I haven’t been posting lately on Blogzarro because I’ve been contributing to BuzzFeed. (Check it out, if you haven’t before. It’s a cool site.) Long story short: In just a few days, I’ve conquered the site and am their No. 1 poster. I have the Internet’s love of Black Widow cosplay and hate for Kim Kardashian to thank.

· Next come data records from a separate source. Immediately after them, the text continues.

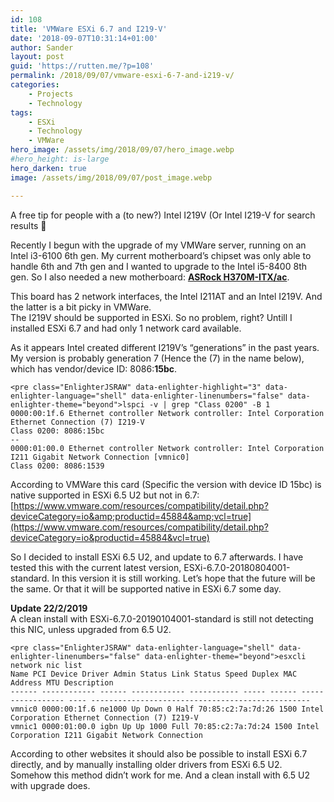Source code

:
 ```yaml
---
id: 108
title: 'VMWare ESXi 6.7 and I219-V'
date: '2018-09-07T10:31:14+01:00'
author: Sander
layout: post
guid: 'https://rutten.me/?p=108'
permalink: /2018/09/07/vmware-esxi-6-7-and-i219-v/
categories:
    - Projects
    - Technology
tags:
    - ESXi
    - Technology
    - VMWare
hero_image: /assets/img/2018/09/07/hero_image.webp
#hero_height: is-large
hero_darken: true
image: /assets/img/2018/09/07/post_image.webp

---
```


A free tip for people with a (to new?) Intel I219V (Or Intel I219-V for search results 🙂

Recently I begun with the upgrade of my VMWare server, running on an Intel i3-6100 6th gen. My current motherboard’s chipset was only able to handle 6th and 7th gen and I wanted to upgrade to the Intel i5-8400 8th gen. So I also needed a new motherboard: **[ASRock H370M-ITX/ac](https://www.asrock.com/mb/Intel/H370M-ITXac/index.asp)**.

This board has 2 network interfaces, the Intel I211AT and an Intel I219V. And the latter is a bit picky in VMWare.  
The I219V should be supported in ESXi. So no problem, right? Untill I installed ESXi 6.7 and had only 1 network card available.

As it appears Intel created different I219V’s “generations” in the past years. My version is probably generation 7 (Hence the (7) in the name below), which has vendor/device ID: 8086:**15bc**.

```
<pre class="EnlighterJSRAW" data-enlighter-highlight="3" data-enlighter-language="shell" data-enlighter-linenumbers="false" data-enlighter-theme="beyond">lspci -v | grep "Class 0200" -B 1
0000:00:1f.6 Ethernet controller Network controller: Intel Corporation Ethernet Connection (7) I219-V
Class 0200: 8086:15bc
--
0000:01:00.0 Ethernet controller Network controller: Intel Corporation I211 Gigabit Network Connection [vmnic0]
Class 0200: 8086:1539
```

According to VMWare this card (Specific the version with device ID 15bc) is native supported in ESXi 6.5 U2 but not in 6.7:  
[https://www.vmware.com/resources/compatibility/detail.php?deviceCategory=io&amp;productid=45884&amp;vcl=true](https://www.vmware.com/resources/compatibility/detail.php?deviceCategory=io&productid=45884&vcl=true)

So I decided to install ESXi 6.5 U2, and update to 6.7 afterwards. I have tested this with the current latest version, ESXi-6.7.0-20180804001-standard. In this version it is still working. Let’s hope that the future will be the same. Or that it will be supported native in ESXi 6.7 some day.

**Update 22/2/2019**  
A clean install with ESXi-6.7.0-20190104001-standard is still not detecting this NIC, unless upgraded from 6.5 U2.

```
<pre class="EnlighterJSRAW" data-enlighter-language="shell" data-enlighter-linenumbers="false" data-enlighter-theme="beyond">esxcli network nic list
Name PCI Device Driver Admin Status Link Status Speed Duplex MAC Address MTU Description
------ ------------ ------ ------------ ----------- ----- ------ ----------------- ---- -------------------------------------------------
vmnic0 0000:00:1f.6 ne1000 Up Down 0 Half 70:85:c2:7a:7d:26 1500 Intel Corporation Ethernet Connection (7) I219-V
vmnic1 0000:01:00.0 igbn Up Up 1000 Full 70:85:c2:7a:7d:24 1500 Intel Corporation I211 Gigabit Network Connection
```

According to other websites it should also be possible to install ESXi 6.7 directly, and by manually installing older drivers from ESXi 6.5 U2. Somehow this method didn’t work for me. And a clean install with 6.5 U2 with upgrade does.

I have wasted entire days chasing the Tetris dragon: dry throat, stinging eyes, calloused thumbs. I dreamed of spinning blocks, impossible combinations, my brain stuck in a Tetris fever. Things got so bad that I had to delete the app from my iPod. I am not a gamer, but I do enjoy me Tetris. It was the only game I cared to play since my grade-school days. Until Angry Birds.
So I was excited, and concerned, to hear there’s a spinoff: Angry Birds Space. Will I be dreaming of birds and pigs in space now? The big addition to the game is gravitational fields, which, according to PC Magazine, “will influence both the trajectory of the birds themselves, as well as how they fly through space.” Great! That should add a few extra hours of wasteful game time to my life.
In a brilliant move, Finnish game developer Rovio got NASA flight engineer Don Pettit to demo the game 243 miles above the Earth, in the International Space Station. You got to love that!
Of course, the pigs in space bit is nothing new. Remember this?
It’s not every day you get a hand-written letter from the potential supreme Ultra-Lord of the universe. It’s even more rare when it’s positive.
Houston meteorologist Albert Ramon received the missive after visiting a local grade school — and impressing the hell out of a young boy named Flint. Flint, by the way, has very high aspirations. Here’s some of what he wrote:
Thank you for coming to our school and teaching us about the weather.
Some day when I become supreme Ultra-Lord of the universe I will not make you a slave, you will live in my 200 story castle where unicorn servants will feed you doughnuts off their horns. [Flint's rendition below]
Thank you again for teaching us about meteoroligy, you’re more awesome than a monkey wearing a tuxedo made out of bacon riding a cyborg unicorn with a lightsaber for the horn on the tip of a space shuttle closing in on Mars while ingulfed in flames.
That letter is more awesome than…actually I’ll have to get back to you on that. Let’s just say it’s pretty damn awesome.

(via Happy Place)

A day after discovering the Slovak Batman, I stumbled upon the Brazilian Caped Crusader. Apparently dressing up like the Dark Knight and fighting crime is a big thing.
The difference here is that André Luiz Pinheiro isn’t just some vigilante nut. He’s a nut who was hired — yes, hired — by officials in Taubaté, Brazil to help “combat crimes such as murder and drug trafficking.” Yeah, things have gotten that bad in Brazil.
It kinda makes sense since Pinheiro, 50, is a retired soldier who dresses as the Caped Crusader for children’s birthdays. Kinda. I just hope he has more than balloon animals to defend himself.
How do you say “Holy bad idea, Batman” in Portugese?
(via The Mary Sue)

Batman is real (real crazy?) and he lives in Slovakia.
Zoltan Kohari, a 26-year-old man who lives in an abandoned building without water, heat or electricity, wants to help police fight crime in some place called Dunajská Streda. He also wants to look creepy and Eastern European while doing it. (Neither of which, I think, he can help.)
Zoltan (in my opinion a pretty good superhero name in itself) has not gotten around to battling any baddies just yet, but he is said to “believe in justice.” Good for him! For now, the Slovak Batman helps his fellow residents however he can. (Probably by not killing them in their sleep.) In return, they give him food.